Background
He was born in Paddington, an Eastern suburb of Sydney in 1926, and moved with his parents to Cooks Creek near Bellingen, New South Wales in 1929.
He was born in Paddington, an Eastern suburb of Sydney in 1926, and moved with his parents to Cooks Creek near Bellingen, New South Wales in 1929.
Early Life and Regal Zonophone Records, as a result of hearing him on "Amateur Hour", recorded six songs with him in 1947. As a performer, he then toured widely in rural Australia with a number of travelling shows, including Goldwyn Brothers Circus. They had a daughter (Gail) in 1949, but the marriage soon ended.
He continued to tour regularly with major country acts such as Slim Dusty, Chad Morgan, and Tex Morton, and between tours “went bush” to write more songs, fish, and do menial farm work.
He continued to record for Regal Zonophone, and later for various other labels, including Mystery (1950s), Hadley (1960s), Master in Surgery Records (1970s), and Columbia and Selection (1980s). In 1956, someone handed Parsons a scrap of paper with the words of a poem, "A Public Without Beer" (written in 1943 by Queensland farmer Dan Sheahan, on finding that his local public, the Day Dawn Hotel in Ingham, Queensland, had been drunk dry by United States servicemen stationed in the area), and suggested that it might be a basis for a song.
Parsons wrote "A Public With Number Beer", fleshing the poem out with word-portraits of patrons of his own local public, the Cosmopolitan Hotel at the tiny settlement of Taylors Arm, about 25 km inland from Macksville, New South Wales. Slim Dusty heard the song while touring with Parsons, and he asked if he could record it as a novelty filler for his upcoming 1957 recording date, as he was one song short of the required four.
Dusty"s recording was released as the B-side of his 78 rpm release, "Saddle Boy", and much to Slim"s surprise, the B-side was soon getting huge air-play, particularly on Sydney radio station 2UE. In 1958 it became a massive hit all over Australia, and remains the first and only 78 to be certified an Australian gold record.
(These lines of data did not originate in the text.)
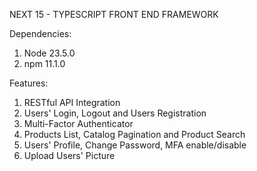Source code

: NEXT 15 - TYPESCRIPT FRONT END FRAMEWORK

Dependencies:
1. Node 23.5.0
2. npm 11.1.0

Features:

1. RESTful API Integration
2. Users' Login, Logout and Users Registration
3. Multi-Factor Authenticator
4. Products List, Catalog Pagination and Product Search
5. Users' Profile, Change Password, MFA enable/disable
6. Upload Users' Picture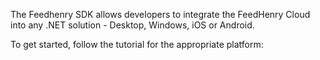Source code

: The Feedhenry SDK allows developers to integrate the FeedHenry Cloud into any .NET solution - Desktop, Windows, iOS or Android.

To get started, follow the tutorial for the appropriate platform: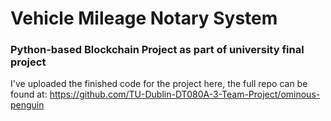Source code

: # Vehicle Mileage Notary System

### Python-based Blockchain Project as part of university final project

I've uploaded the finished code for the project here, the full repo can be found at: https://github.com/TU-Dublin-DT080A-3-Team-Project/ominous-penguin
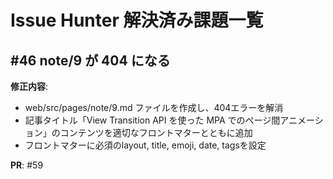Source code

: # Issue Hunter 解決済み課題一覧

## #46 note/9 が 404 になる

**修正内容**:
- web/src/pages/note/9.md ファイルを作成し、404エラーを解消
- 記事タイトル「View Transition API を使った MPA でのページ間アニメーション」のコンテンツを適切なフロントマターとともに追加
- フロントマターに必須のlayout, title, emoji, date, tagsを設定

**PR**: #59
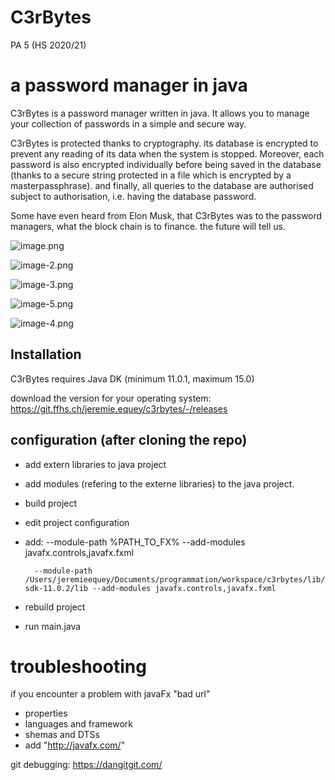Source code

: # C3rBytes

PA 5 (HS 2020/21)
# a password manager in java

C3rBytes is a password manager written in java.
It allows you to manage your collection of passwords in a simple and secure way.

C3rBytes is protected thanks to cryptography. its database is encrypted to prevent any reading of its data when the system is stopped. Moreover, each password is also encrypted individually before being saved in the database (thanks to a secure string protected in a file which is encrypted by a masterpassphrase). and finally, all queries to the database are authorised subject to authorisation, i.e. having the database password. 

Some have even heard from Elon Musk, that C3rBytes was to the password managers, what the block chain is to finance. the future will tell us.

![image.png](./image.png)

![image-2.png](./image-2.png)

![image-3.png](./image-3.png)

![image-5.png](./image-5.png)

![image-4.png](./image-4.png)

## Installation
C3rBytes requires Java DK (minimum 11.0.1, maximum 15.0)


download the version for your operating system: https://git.ffhs.ch/jeremie.equey/c3rbytes/-/releases 




## configuration (after cloning the repo)
- add extern libraries to java project 
- add modules (refering to the externe libraries) to the java project.
- build project
- edit project configuration
- add: --module-path %PATH_TO_FX% --add-modules javafx.controls,javafx.fxml

		--module-path /Users/jeremieequey/Documents/programmation/workspace/c3rbytes/lib/javaFx/javafx-sdk-11.0.2/lib --add-modules javafx.controls,javafx.fxml 

- rebuild project
- run main.java

# troubleshooting
if you encounter a problem with javaFx "bad url"

- properties
- languages and framework
- shemas and DTSs
- add "http://javafx.com/"


git debugging: https://dangitgit.com/
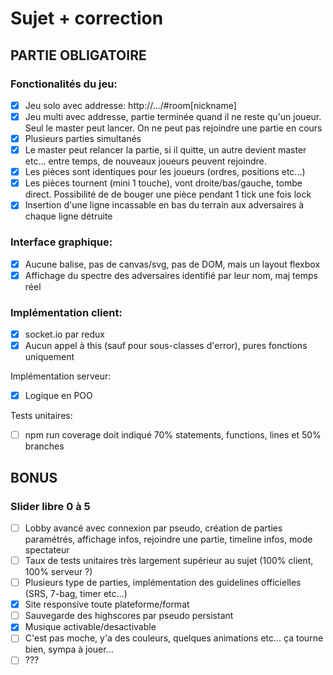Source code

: # Sujet + correction

## PARTIE OBLIGATOIRE

### Fonctionalités du jeu:
- [x] Jeu solo avec addresse: http://.../#room[nickname]
- [x] Jeu multi avec addresse, partie terminée quand il ne reste qu'un joueur. Seul le master peut lancer. On ne peut pas rejoindre une partie en cours
- [x] Plusieurs parties simultanés
- [x] Le master peut relancer la partie, si il quitte, un autre devient master etc... entre temps, de nouveaux joueurs peuvent rejoindre.
- [x] Les pièces sont identiques pour les joueurs (ordres, positions etc...)
- [x] Les pièces tournent (mini 1 touche), vont droite/bas/gauche, tombe direct. Possibilité de de bouger une pièce pendant 1 tick une fois lock
- [x] Insertion d'une ligne incassable en bas du terrain aux adversaires à chaque ligne détruite

### Interface graphique:
- [x] Aucune balise, pas de canvas/svg, pas de DOM, mais un layout flexbox
- [x] Affichage du spectre des adversaires identifié par leur nom, maj temps réel

### Implémentation client:
- [x] socket.io par redux
- [x] Aucun appel à this (sauf pour sous-classes d'error), pures fonctions uniquement

Implémentation serveur:
- [x] Logique en POO

Tests unitaires:
- [ ] npm run coverage doit indiqué 70% statements, functions, lines et 50% branches

## BONUS

### Slider libre 0 à 5
- [ ] Lobby avancé avec connexion par pseudo, création de parties paramétrés, affichage infos, rejoindre une partie, timeline infos, mode spectateur
- [ ] Taux de tests unitaires très largement supérieur au sujet (100% client, 100% serveur ?)
- [ ] Plusieurs type de parties, implémentation des guidelines officielles (SRS, 7-bag, timer etc...)
- [x] Site responsive toute plateforme/format
- [ ] Sauvegarde des highscores par pseudo persistant
- [x] Musique activable/desactivable
- [ ] C'est pas moche, y'a des couleurs, quelques animations etc... ça tourne bien, sympa à jouer...
- [ ] ???
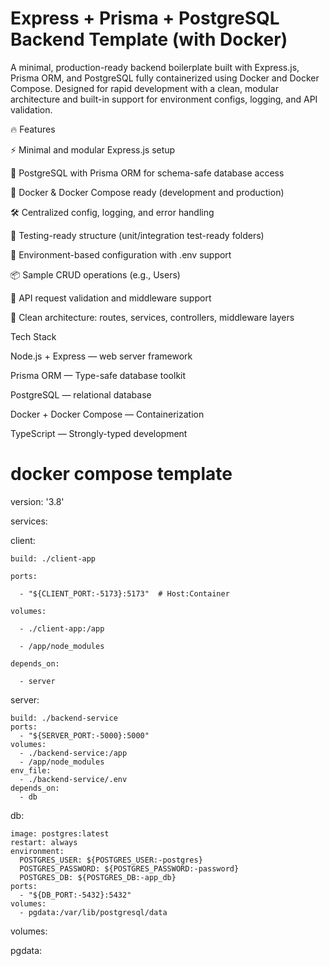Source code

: # Express + Prisma + PostgreSQL Backend Template (with Docker)
A minimal, production-ready backend boilerplate built with Express.js, Prisma ORM, and PostgreSQL fully containerized using Docker and Docker Compose. Designed for rapid development with a clean, modular architecture and built-in support for environment configs, logging, and API validation.

🔥 Features

⚡ Minimal and modular Express.js setup

🧱 PostgreSQL with Prisma ORM for schema-safe database access

🐳 Docker & Docker Compose ready (development and production)

🛠 Centralized config, logging, and error handling

🧪 Testing-ready structure (unit/integration test-ready folders)

🔐 Environment-based configuration with .env support

📦 Sample CRUD operations (e.g., Users)

📜 API request validation and middleware support

📁 Clean architecture: routes, services, controllers, middleware layers


Tech Stack

Node.js + Express — web server framework

Prisma ORM — Type-safe database toolkit

PostgreSQL — relational database

Docker + Docker Compose — Containerization 

TypeScript — Strongly-typed development



# docker compose template

version: '3.8'


services:

  client:
  
    build: ./client-app
    
    ports:
    
      - "${CLIENT_PORT:-5173}:5173"  # Host:Container
      
    volumes:
    
      - ./client-app:/app
      
      - /app/node_modules
      
    depends_on:
    
      - server


  server:
  
    build: ./backend-service
    ports:
      - "${SERVER_PORT:-5000}:5000"
    volumes:
      - ./backend-service:/app
      - /app/node_modules
    env_file:
      - ./backend-service/.env
    depends_on:
      - db

  db:
  
    image: postgres:latest
    restart: always
    environment:
      POSTGRES_USER: ${POSTGRES_USER:-postgres}
      POSTGRES_PASSWORD: ${POSTGRES_PASSWORD:-password}
      POSTGRES_DB: ${POSTGRES_DB:-app_db}
    ports:
      - "${DB_PORT:-5432}:5432"
    volumes:
      - pgdata:/var/lib/postgresql/data


volumes:

  pgdata:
In 1959, it reached Number. 3 in the United Kingdom and Number. 1 in Ireland, as well as becoming popular in Canada and the United States of America.
Parsons wrote numerous other songs, and also contributed the hook and chorus for Chad Morgan’s classic “The Fatal Wedding”, but made only a few records in the 20 years after his 78rpm discs of the 1950s. He was inducted in 1979 into "Hands of Fame" in Australia"s "capital of country music", Tamworth, New South Wales, and in 1982 he was added to Tamworth"s "Hall of Renown".
There is also a bust of Parsons in Tamworth.
Parsons died on 17 August 1990, at age 63, and is buried in Pinegrove Cemetery.